Note that you can specify a python function even in a yaml file.
from servicex import query, dataset, deliver
def run_query(input_filenames=None):
import uproot # type: ignore
with uproot.open({input_filenames: "CollectionTree"}) as o:
br = o.arrays("AnalysisElectronsAuxDyn.pt")
return br
spec = {
'Sample': [{
'Name': "PythonFunction_Dict",
'Dataset': dataset.FileList(
[
"root://eospublic.cern.ch//eos/opendata/atlas/rucio/data16_13TeV/DAOD_PHYSLITE.37019878._000001.pool.root.1", # noqa: E501
"root://eospublic.cern.ch//eos/opendata/atlas/rucio/data16_13TeV/DAOD_PHYSLITE.37019878._000002.pool.root.1", # noqa: E501
"root://eospublic.cern.ch//eos/opendata/atlas/rucio/data16_13TeV/DAOD_PHYSLITE.37019878._000003.pool.root.1", # noqa: E501
]
),
'Query': query.PythonFunction().with_uproot_function(run_query)
}]
}
print(f"Files: {deliver(spec)}")
from servicex import Sample, ServiceXSpec, query, dataset, deliver
def run_query(input_filenames=None):
import uproot # type: ignore
with uproot.open({input_filenames: "CollectionTree"}) as o:
br = o.arrays("AnalysisElectronsAuxDyn.pt")
return br
spec = ServiceXSpec(
Sample=[
Sample(
Name="PythonFunction_Typed",
Dataset=dataset.FileList(
[
"root://eospublic.cern.ch//eos/opendata/atlas/rucio/data16_13TeV/DAOD_PHYSLITE.37019878._000001.pool.root.1", # noqa: E501
"root://eospublic.cern.ch//eos/opendata/atlas/rucio/data16_13TeV/DAOD_PHYSLITE.37019878._000002.pool.root.1", # noqa: E501
"root://eospublic.cern.ch//eos/opendata/atlas/rucio/data16_13TeV/DAOD_PHYSLITE.37019878._000003.pool.root.1", # noqa: E501
]
),
Query=query.PythonFunction().with_uproot_function(run_query)
)
]
)
print(f"Files: {deliver(spec)}")
# File: config_PythonFunction.yaml
Sample:
- Name: Uproot_PythonFunction_YAML
Dataset: !FileList
[
"root://eospublic.cern.ch//eos/opendata/atlas/rucio/data16_13TeV/DAOD_PHYSLITE.37019878._000001.pool.root.1",
"root://eospublic.cern.ch//eos/opendata/atlas/rucio/data16_13TeV/DAOD_PHYSLITE.37019878._000002.pool.root.1",
"root://eospublic.cern.ch//eos/opendata/atlas/rucio/data16_13TeV/DAOD_PHYSLITE.37019878._000003.pool.root.1",
]
Query: !PythonFunction |
def run_query(input_filenames=None):
import uproot
with uproot.open({input_filenames:"CollectionTree"}) as o:
br = o.arrays("AnalysisElectronsAuxDyn.pt")
return br
The ServiceX Deliver Function¶
The deliver
function is used to submit a request to ServiceX. It takes a request in one of the
three formats and returns a python dictionary with the name of the sample as a key
and a list of URLs or local file paths as a value.

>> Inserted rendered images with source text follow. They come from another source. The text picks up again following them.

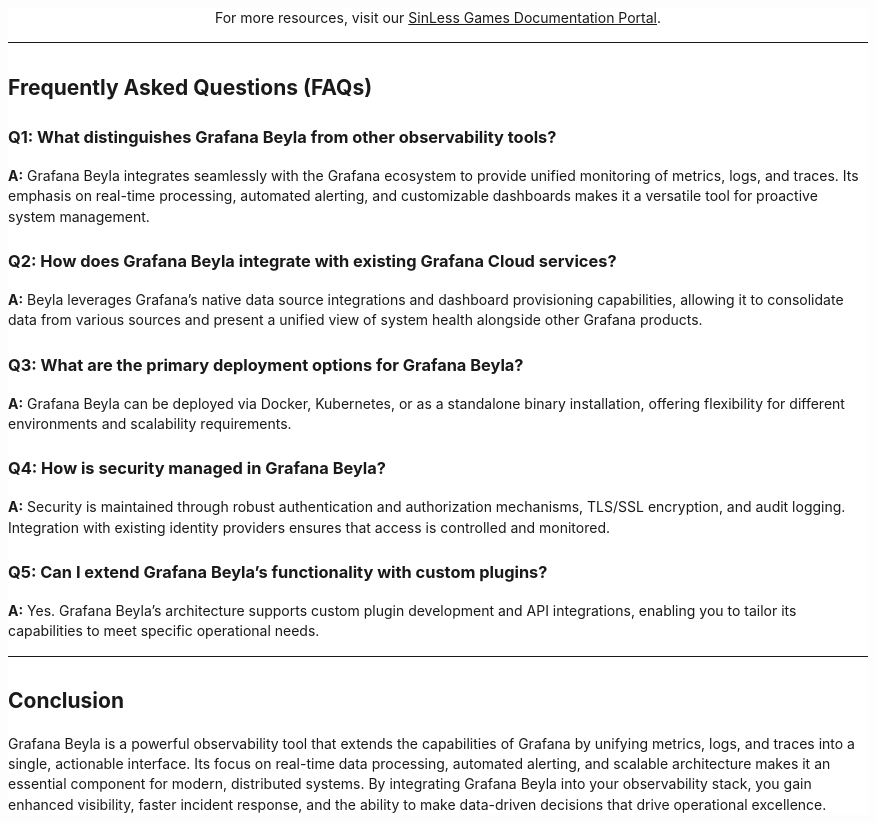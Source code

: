 <p style="text-align: center;">
  For more resources, visit our <a href="https://docs.sinlessgames.com" target="_blank">SinLess Games Documentation Portal</a>.
</p>

---

## Frequently Asked Questions (FAQs)

### Q1: What distinguishes Grafana Beyla from other observability tools?

**A:** Grafana Beyla integrates seamlessly with the Grafana ecosystem to provide unified monitoring of metrics, logs, and traces. Its emphasis on real-time processing, automated alerting, and customizable dashboards makes it a versatile tool for proactive system management.

### Q2: How does Grafana Beyla integrate with existing Grafana Cloud services?

**A:** Beyla leverages Grafana’s native data source integrations and dashboard provisioning capabilities, allowing it to consolidate data from various sources and present a unified view of system health alongside other Grafana products.

### Q3: What are the primary deployment options for Grafana Beyla?

**A:** Grafana Beyla can be deployed via Docker, Kubernetes, or as a standalone binary installation, offering flexibility for different environments and scalability requirements.

### Q4: How is security managed in Grafana Beyla?

**A:** Security is maintained through robust authentication and authorization mechanisms, TLS/SSL encryption, and audit logging. Integration with existing identity providers ensures that access is controlled and monitored.

### Q5: Can I extend Grafana Beyla’s functionality with custom plugins?

**A:** Yes. Grafana Beyla’s architecture supports custom plugin development and API integrations, enabling you to tailor its capabilities to meet specific operational needs.

---

## Conclusion

Grafana Beyla is a powerful observability tool that extends the capabilities of Grafana by unifying metrics, logs, and traces into a single, actionable interface. Its focus on real-time data processing, automated alerting, and scalable architecture makes it an essential component for modern, distributed systems. By integrating Grafana Beyla into your observability stack, you gain enhanced visibility, faster incident response, and the ability to make data-driven decisions that drive operational excellence.
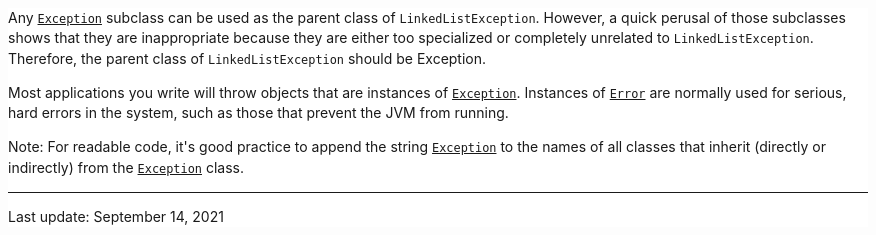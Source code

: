 Any [`Exception`](https://docs.oracle.com/en/java/javase/22/docs/api/java.base/java/lang/Exception.html) subclass can be used as the parent class of `LinkedListException`. However, a quick perusal of those subclasses shows that they are inappropriate because they are either too specialized or completely unrelated to `LinkedListException`. Therefore, the parent class of `LinkedListException` should be Exception.

Most applications you write will throw objects that are instances of [`Exception`](https://docs.oracle.com/en/java/javase/22/docs/api/java.base/java/lang/Exception.html). Instances of [`Error`](https://docs.oracle.com/en/java/javase/22/docs/api/java.base/java/lang/Error.html) are normally used for serious, hard errors in the system, such as those that prevent the JVM from running.

Note: For readable code, it's good practice to append the string [`Exception`](https://docs.oracle.com/en/java/javase/22/docs/api/java.base/java/lang/Exception.html) to the names of all classes that inherit (directly or indirectly) from the [`Exception`](https://docs.oracle.com/en/java/javase/22/docs/api/java.base/java/lang/Exception.html) class.

---
Last update: September 14, 2021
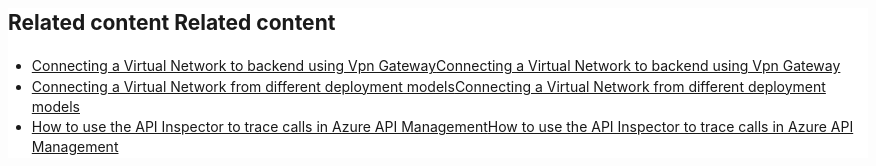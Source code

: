 
## <span data-ttu-id="02ac4-248"><a name="related-content"> </a>Related content</span><span class="sxs-lookup"><span data-stu-id="02ac4-248"><a name="related-content"> </a>Related content</span></span>
* [<span data-ttu-id="02ac4-249">Connecting a Virtual Network to backend using Vpn Gateway</span><span class="sxs-lookup"><span data-stu-id="02ac4-249">Connecting a Virtual Network to backend using Vpn Gateway</span></span>](../vpn-gateway/vpn-gateway-about-vpngateways.md#site-to-site-and-multi-site-ipsecike-vpn-tunnel)
* [<span data-ttu-id="02ac4-250">Connecting a Virtual Network from different deployment models</span><span class="sxs-lookup"><span data-stu-id="02ac4-250">Connecting a Virtual Network from different deployment models</span></span>](../vpn-gateway/vpn-gateway-connect-different-deployment-models-powershell.md)
* [<span data-ttu-id="02ac4-251">How to use the API Inspector to trace calls in Azure API Management</span><span class="sxs-lookup"><span data-stu-id="02ac4-251">How to use the API Inspector to trace calls in Azure API Management</span></span>](api-management-howto-api-inspector.md)

[api-management-using-vnet-menu]: https://docstestmedia1.blob.core.windows.net/azure-media/articles/api-management/media/api-management-using-with-vnet/api-management-menu-vnet.png
[api-management-setup-vpn-select]: https://docstestmedia1.blob.core.windows.net/azure-media/articles/api-management/media/api-management-using-with-vnet/api-management-using-vnet-type.png
[api-management-setup-vpn-select]: https://docstestmedia1.blob.core.windows.net/azure-media/articles/api-management/media/api-management-using-with-vnet/api-management-using-vnet-select.png
[api-management-setup-vpn-add-api]: https://docstestmedia1.blob.core.windows.net/azure-media/articles/api-management/media/api-management-using-with-vnet/api-management-using-vnet-add-api.png
[api-management-vnet-private]: https://docstestmedia1.blob.core.windows.net/azure-media/articles/api-management/media/api-management-using-with-vnet/api-management-vnet-private.png
[api-management-vnet-public]: https://docstestmedia1.blob.core.windows.net/azure-media/articles/api-management/media/api-management-using-with-vnet/api-management-vnet-public.png

[Enable VPN connections]: #enable-vpn
[Connect to a web service behind VPN]: #connect-vpn
[Related content]: #related-content

[UDRs]: ../virtual-network/virtual-networks-udr-overview.md
[Network Security Group]: ../virtual-network/virtual-networks-nsg.md






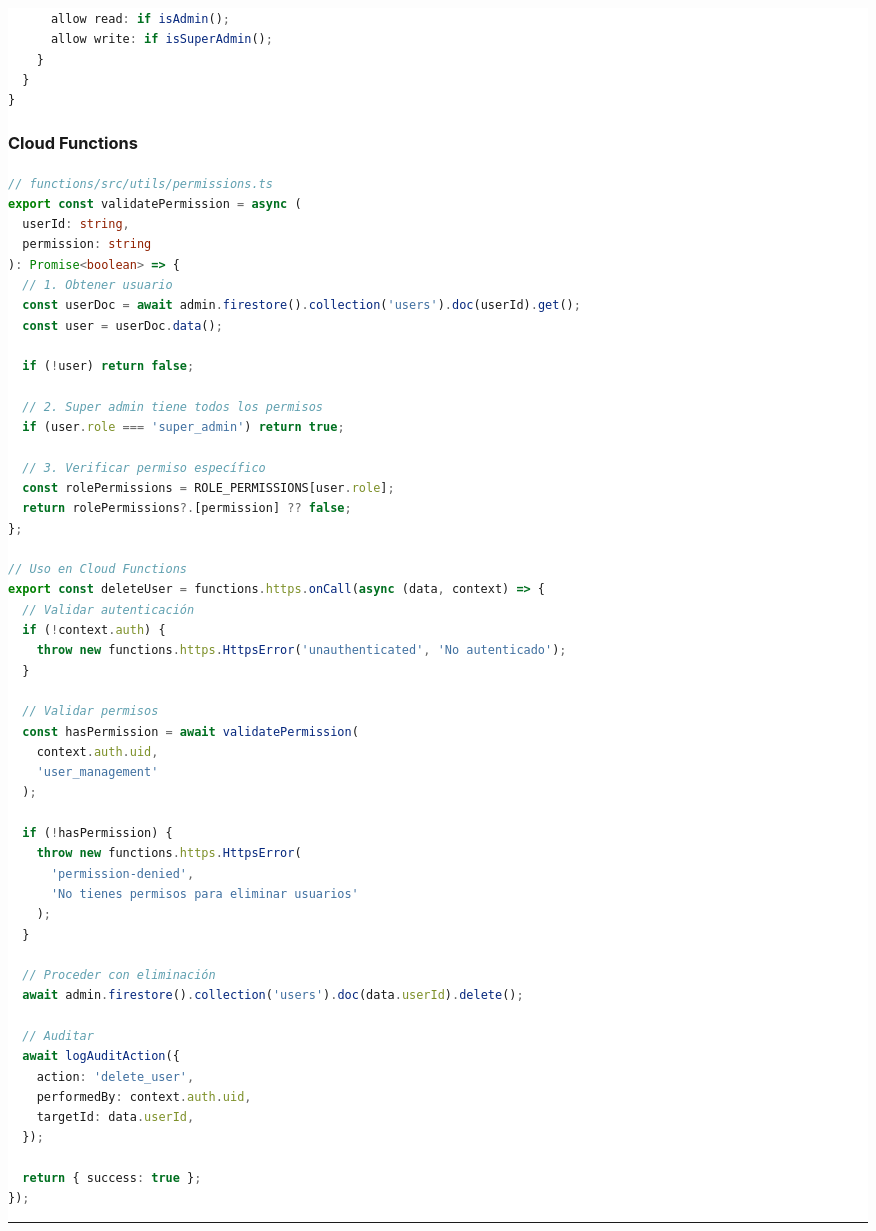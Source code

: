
```javascript
      allow read: if isAdmin();
      allow write: if isSuperAdmin();
    }
  }
}
```

### Cloud Functions
```typescript
// functions/src/utils/permissions.ts
export const validatePermission = async (
  userId: string,
  permission: string
): Promise<boolean> => {
  // 1. Obtener usuario
  const userDoc = await admin.firestore().collection('users').doc(userId).get();
  const user = userDoc.data();
  
  if (!user) return false;
  
  // 2. Super admin tiene todos los permisos
  if (user.role === 'super_admin') return true;
  
  // 3. Verificar permiso específico
  const rolePermissions = ROLE_PERMISSIONS[user.role];
  return rolePermissions?.[permission] ?? false;
};

// Uso en Cloud Functions
export const deleteUser = functions.https.onCall(async (data, context) => {
  // Validar autenticación
  if (!context.auth) {
    throw new functions.https.HttpsError('unauthenticated', 'No autenticado');
  }
  
  // Validar permisos
  const hasPermission = await validatePermission(
    context.auth.uid,
    'user_management'
  );
  
  if (!hasPermission) {
    throw new functions.https.HttpsError(
      'permission-denied',
      'No tienes permisos para eliminar usuarios'
    );
  }
  
  // Proceder con eliminación
  await admin.firestore().collection('users').doc(data.userId).delete();
  
  // Auditar
  await logAuditAction({
    action: 'delete_user',
    performedBy: context.auth.uid,
    targetId: data.userId,
  });
  
  return { success: true };
});
```

---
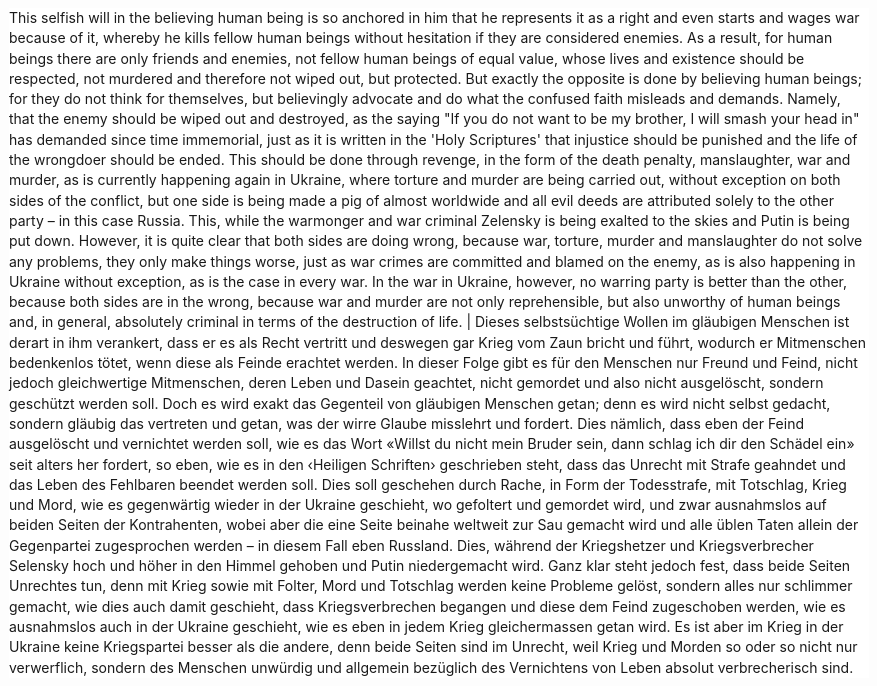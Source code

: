 This selfish will in the believing human being is so anchored in him that he represents it as a right and even starts and wages war because of it, whereby he kills fellow human beings without hesitation if they are considered enemies. As a result, for human beings there are only friends and enemies, not fellow human beings of equal value, whose lives and existence should be respected, not murdered and therefore not wiped out, but protected. But exactly the opposite is done by believing human beings; for they do not think for themselves, but believingly advocate and do what the confused faith misleads and demands. Namely, that the enemy should be wiped out and destroyed, as the saying "If you do not want to be my brother, I will smash your head in" has demanded since time immemorial, just as it is written in the 'Holy Scriptures' that injustice should be punished and the life of the wrongdoer should be ended. This should be done through revenge, in the form of the death penalty, manslaughter, war and murder, as is currently happening again in Ukraine, where torture and murder are being carried out, without exception on both sides of the conflict, but one side is being made a pig of almost worldwide and all evil deeds are attributed solely to the other party – in this case Russia. This, while the warmonger and war criminal Zelensky is being exalted to the skies and Putin is being put down. However, it is quite clear that both sides are doing wrong, because war, torture, murder and manslaughter do not solve any problems, they only make things worse, just as war crimes are committed and blamed on the enemy, as is also happening in Ukraine without exception, as is the case in every war. In the war in Ukraine, however, no warring party is better than the other, because both sides are in the wrong, because war and murder are not only reprehensible, but also unworthy of human beings and, in general, absolutely criminal in terms of the destruction of life.  | Dieses selbstsüchtige Wollen im gläubigen Menschen ist derart in ihm verankert, dass er es als Recht vertritt und deswegen gar Krieg vom Zaun bricht und führt, wodurch er Mitmenschen bedenkenlos tötet, wenn diese als Feinde erachtet werden. In dieser Folge gibt es für den Menschen nur Freund und Feind, nicht jedoch gleichwertige Mitmenschen, deren Leben und Dasein geachtet, nicht gemordet und also nicht ausgelöscht, sondern geschützt werden soll. Doch es wird exakt das Gegenteil von gläubigen Menschen getan; denn es wird nicht selbst gedacht, sondern gläubig das vertreten und getan, was der wirre Glaube misslehrt und fordert. Dies nämlich, dass eben der Feind ausgelöscht und vernichtet werden soll, wie es das Wort «Willst du nicht mein Bruder sein, dann schlag ich dir den Schädel ein» seit alters her fordert, so eben, wie es in den ‹Heiligen Schriften› geschrieben steht, dass das Unrecht mit Strafe geahndet und das Leben des Fehlbaren beendet werden soll. Dies soll geschehen durch Rache, in Form der Todesstrafe, mit Totschlag, Krieg und Mord, wie es gegenwärtig wieder in der Ukraine geschieht, wo gefoltert und gemordet wird, und zwar ausnahmslos auf beiden Seiten der Kontrahenten, wobei aber die eine Seite beinahe weltweit zur Sau gemacht wird und alle üblen Taten allein der Gegenpartei zugesprochen werden – in diesem Fall eben Russland. Dies, während der Kriegshetzer und Kriegsverbrecher Selensky hoch und höher in den Himmel gehoben und Putin niedergemacht wird. Ganz klar steht jedoch fest, dass beide Seiten Unrechtes tun, denn mit Krieg sowie mit Folter, Mord und Totschlag werden keine Probleme gelöst, sondern alles nur schlimmer gemacht, wie dies auch damit geschieht, dass Kriegsverbrechen begangen und diese dem Feind zugeschoben werden, wie es ausnahmslos auch in der Ukraine geschieht, wie es eben in jedem Krieg gleichermassen getan wird. Es ist aber im Krieg in der Ukraine keine Kriegspartei besser als die andere, denn beide Seiten sind im Unrecht, weil Krieg und Morden so oder so nicht nur verwerflich, sondern des Menschen unwürdig und allgemein bezüglich des Vernichtens von Leben absolut verbrecherisch sind.   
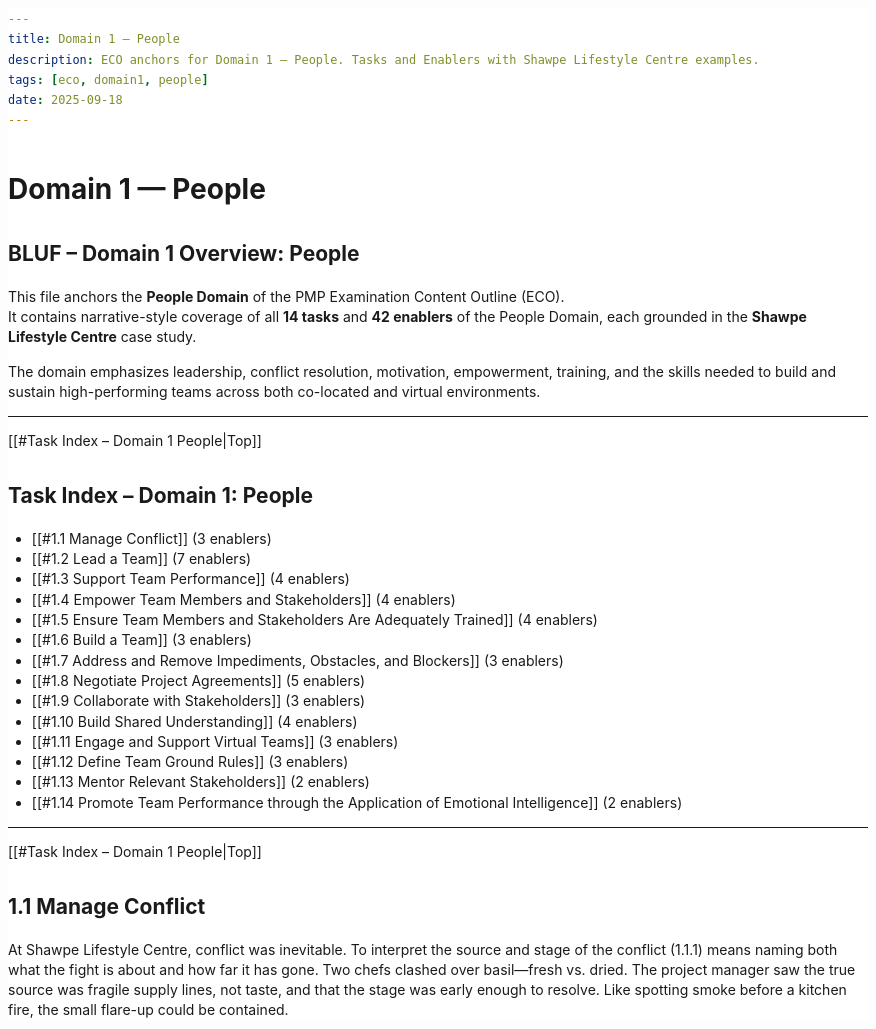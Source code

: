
 ```yaml
---
title: Domain 1 — People
description: ECO anchors for Domain 1 — People. Tasks and Enablers with Shawpe Lifestyle Centre examples.
tags: [eco, domain1, people]
date: 2025-09-18
---
```


# Domain 1 — People
## BLUF – Domain 1 Overview: People  

This file anchors the **People Domain** of the PMP Examination Content Outline (ECO).  
It contains narrative-style coverage of all **14 tasks** and **42 enablers** of the People Domain, each grounded in the **Shawpe Lifestyle Centre** case study.

The domain emphasizes leadership, conflict resolution, motivation, empowerment, training, and the skills needed to build and sustain high-performing teams across both co-located and virtual environments.

---
[[#Task Index – Domain 1 People|Top]]
## Task Index – Domain 1: People

- [[#1.1 Manage Conflict]] (3 enablers)  
- [[#1.2 Lead a Team]] (7 enablers)  
- [[#1.3 Support Team Performance]] (4 enablers)  
- [[#1.4 Empower Team Members and Stakeholders]] (4 enablers)  
- [[#1.5 Ensure Team Members and Stakeholders Are Adequately Trained]] (4 enablers)  
- [[#1.6 Build a Team]] (3 enablers)  
- [[#1.7 Address and Remove Impediments, Obstacles, and Blockers]] (3 enablers)  
- [[#1.8 Negotiate Project Agreements]] (5 enablers)  
- [[#1.9 Collaborate with Stakeholders]] (3 enablers)  
- [[#1.10 Build Shared Understanding]] (4 enablers)  
- [[#1.11 Engage and Support Virtual Teams]] (3 enablers)  
- [[#1.12 Define Team Ground Rules]] (3 enablers)  
- [[#1.13 Mentor Relevant Stakeholders]] (2 enablers)  
- [[#1.14 Promote Team Performance through the Application of Emotional Intelligence]] (2 enablers)  

---
[[#Task Index – Domain 1 People|Top]]
## 1.1 Manage Conflict  
At Shawpe Lifestyle Centre, conflict was inevitable. To interpret the source and stage of the conflict (1.1.1) means naming both what the fight is about and how far it has gone. Two chefs clashed over basil—fresh vs. dried. The project manager saw the true source was fragile supply lines, not taste, and that the stage was early enough to resolve. Like spotting smoke before a kitchen fire, the small flare-up could be contained.  
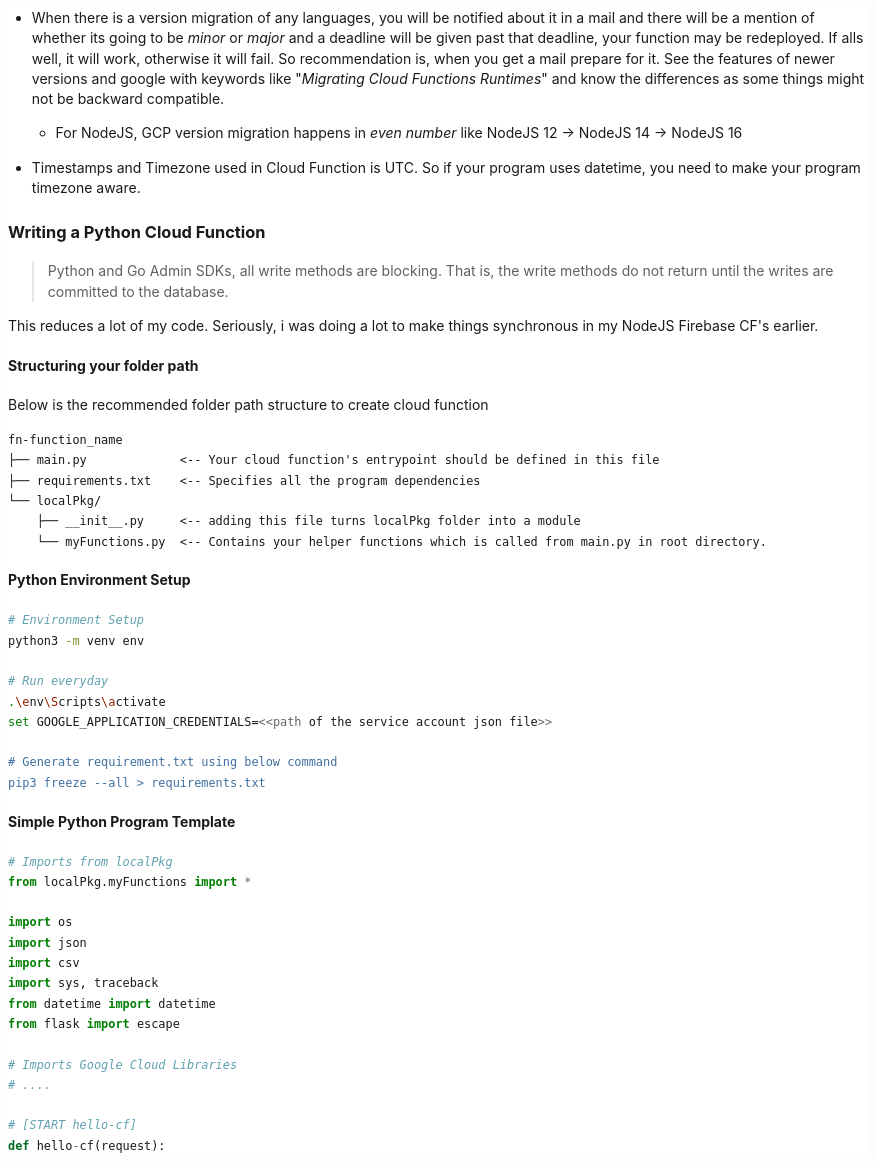 * When there is a version migration of any languages, you will be notified about it in a mail and there will be a mention of whether its going to be *minor* or *major* and a deadline will be given past that deadline, your function may be redeployed. If alls well, it will work, otherwise it will fail. So recommendation is, when you get a mail prepare for it. See the features of newer versions and google with keywords like "*Migrating Cloud Functions Runtimes*" and know the differences as some things might not be backward compatible. 

  - For NodeJS, GCP version migration happens in *even number* like NodeJS 12 -> NodeJS 14 -> NodeJS 16

* Timestamps and Timezone used in Cloud Function is UTC. So if your program uses datetime, you need to make your program timezone aware. 


### Writing a Python Cloud Function 

> Python and Go Admin SDKs, all write methods are blocking. That is, the write methods do not return until the writes are committed to the database.

This reduces a lot of my code. Seriously, i was doing a lot to make things synchronous in my NodeJS Firebase CF's earlier. 

#### Structuring your folder path

Below is the recommended folder path structure to create cloud function 

```
fn-function_name
├── main.py             <-- Your cloud function's entrypoint should be defined in this file
├── requirements.txt    <-- Specifies all the program dependencies
└── localPkg/
    ├── __init__.py     <-- adding this file turns localPkg folder into a module
    └── myFunctions.py  <-- Contains your helper functions which is called from main.py in root directory. 
```  

#### Python Environment Setup

```sh
# Environment Setup
python3 -m venv env

# Run everyday
.\env\Scripts\activate
set GOOGLE_APPLICATION_CREDENTIALS=<<path of the service account json file>>

# Generate requirement.txt using below command
pip3 freeze --all > requirements.txt
```

#### Simple Python Program Template

```py:title=main.py
# Imports from localPkg
from localPkg.myFunctions import *

import os
import json
import csv
import sys, traceback
from datetime import datetime
from flask import escape

# Imports Google Cloud Libraries
# ....

# [START hello-cf]
def hello-cf(request):
```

How to Use YAML Specification¶
YAML specification can be consumed by passing it to the ServiceX deliver
function.
You can use the following code:
from servicex import deliver
print(
deliver("config_Uproot_FuncADL.yaml")
)
The Dataset in Examples¶
The dataset in the examples is publically accessible ATLAS Open Data (ATLAS DAOD PHYSLITE format Run 2 2016 proton-proton collision data).